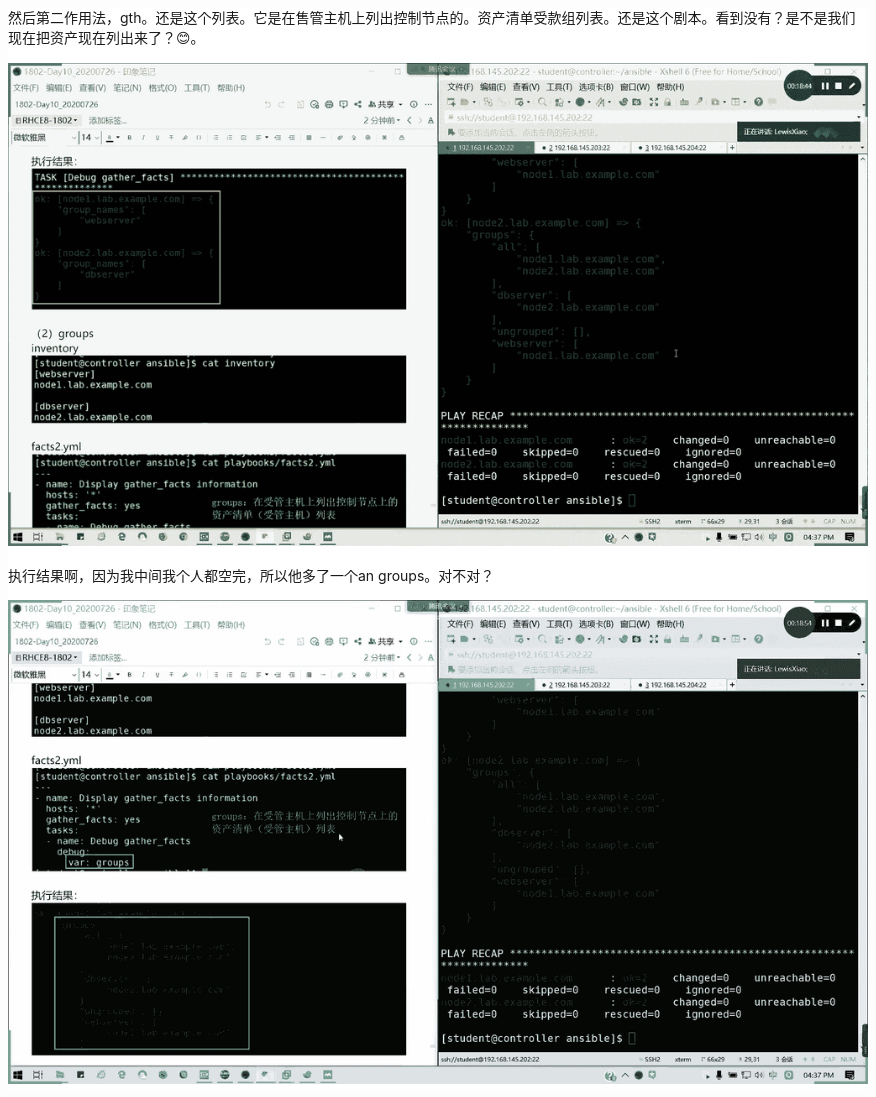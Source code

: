 然后第二作用法，gth。还是这个列表。它是在售管主机上列出控制节点的。资产清单受款组列表。还是这个剧本。看到没有？是不是我们现在把资产现在列出来了？😊。



![](img/078dcc1fb5d22247e91505ae12265e09_78.png)

执行结果啊，因为我中间我个人都空完，所以他多了一个an groups。对不对？

![](img/078dcc1fb5d22247e91505ae12265e09_80.png)
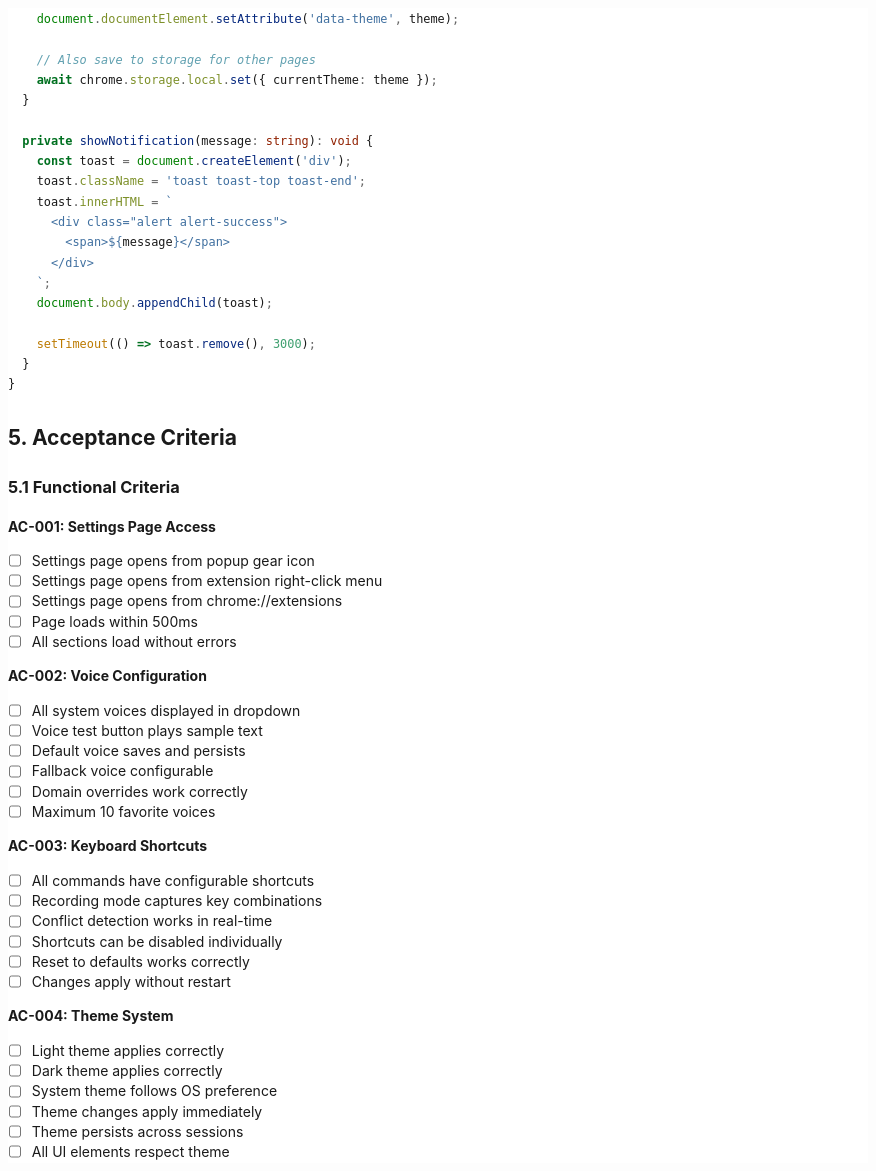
 ```typescript
    document.documentElement.setAttribute('data-theme', theme);
    
    // Also save to storage for other pages
    await chrome.storage.local.set({ currentTheme: theme });
  }

  private showNotification(message: string): void {
    const toast = document.createElement('div');
    toast.className = 'toast toast-top toast-end';
    toast.innerHTML = `
      <div class="alert alert-success">
        <span>${message}</span>
      </div>
    `;
    document.body.appendChild(toast);
    
    setTimeout(() => toast.remove(), 3000);
  }
}
```

## 5. Acceptance Criteria

### 5.1 Functional Criteria

**AC-001: Settings Page Access**
- [ ] Settings page opens from popup gear icon
- [ ] Settings page opens from extension right-click menu
- [ ] Settings page opens from chrome://extensions
- [ ] Page loads within 500ms
- [ ] All sections load without errors

**AC-002: Voice Configuration**
- [ ] All system voices displayed in dropdown
- [ ] Voice test button plays sample text
- [ ] Default voice saves and persists
- [ ] Fallback voice configurable
- [ ] Domain overrides work correctly
- [ ] Maximum 10 favorite voices

**AC-003: Keyboard Shortcuts**
- [ ] All commands have configurable shortcuts
- [ ] Recording mode captures key combinations
- [ ] Conflict detection works in real-time
- [ ] Shortcuts can be disabled individually
- [ ] Reset to defaults works correctly
- [ ] Changes apply without restart

**AC-004: Theme System**
- [ ] Light theme applies correctly
- [ ] Dark theme applies correctly
- [ ] System theme follows OS preference
- [ ] Theme changes apply immediately
- [ ] Theme persists across sessions
- [ ] All UI elements respect theme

**What is required**
Repeat all the records above exactly, leaving out any pictures.

**Answer**
Source code

: 然后第二作用法，gth。还是这个列表。它是在售管主机上列出控制节点的。资产清单受款组列表。还是这个剧本。看到没有？是不是我们现在把资产现在列出来了？😊。



![](img/078dcc1fb5d22247e91505ae12265e09_78.png)

执行结果啊，因为我中间我个人都空完，所以他多了一个an groups。对不对？

![](img/078dcc1fb5d22247e91505ae12265e09_80.png)
 ```typescript
    document.documentElement.setAttribute('data-theme', theme);
    
    // Also save to storage for other pages
    await chrome.storage.local.set({ currentTheme: theme });
  }

  private showNotification(message: string): void {
    const toast = document.createElement('div');
    toast.className = 'toast toast-top toast-end';
    toast.innerHTML = `
      <div class="alert alert-success">
        <span>${message}</span>
      </div>
    `;
    document.body.appendChild(toast);
    
    setTimeout(() => toast.remove(), 3000);
  }
}
```

## 5. Acceptance Criteria

### 5.1 Functional Criteria

**AC-001: Settings Page Access**
- [ ] Settings page opens from popup gear icon
- [ ] Settings page opens from extension right-click menu
- [ ] Settings page opens from chrome://extensions
- [ ] Page loads within 500ms
- [ ] All sections load without errors

**AC-002: Voice Configuration**
- [ ] All system voices displayed in dropdown
- [ ] Voice test button plays sample text
- [ ] Default voice saves and persists
- [ ] Fallback voice configurable
- [ ] Domain overrides work correctly
- [ ] Maximum 10 favorite voices

**AC-003: Keyboard Shortcuts**
- [ ] All commands have configurable shortcuts
- [ ] Recording mode captures key combinations
- [ ] Conflict detection works in real-time
- [ ] Shortcuts can be disabled individually
- [ ] Reset to defaults works correctly
- [ ] Changes apply without restart

**AC-004: Theme System**
- [ ] Light theme applies correctly
- [ ] Dark theme applies correctly
- [ ] System theme follows OS preference
- [ ] Theme changes apply immediately
- [ ] Theme persists across sessions
- [ ] All UI elements respect theme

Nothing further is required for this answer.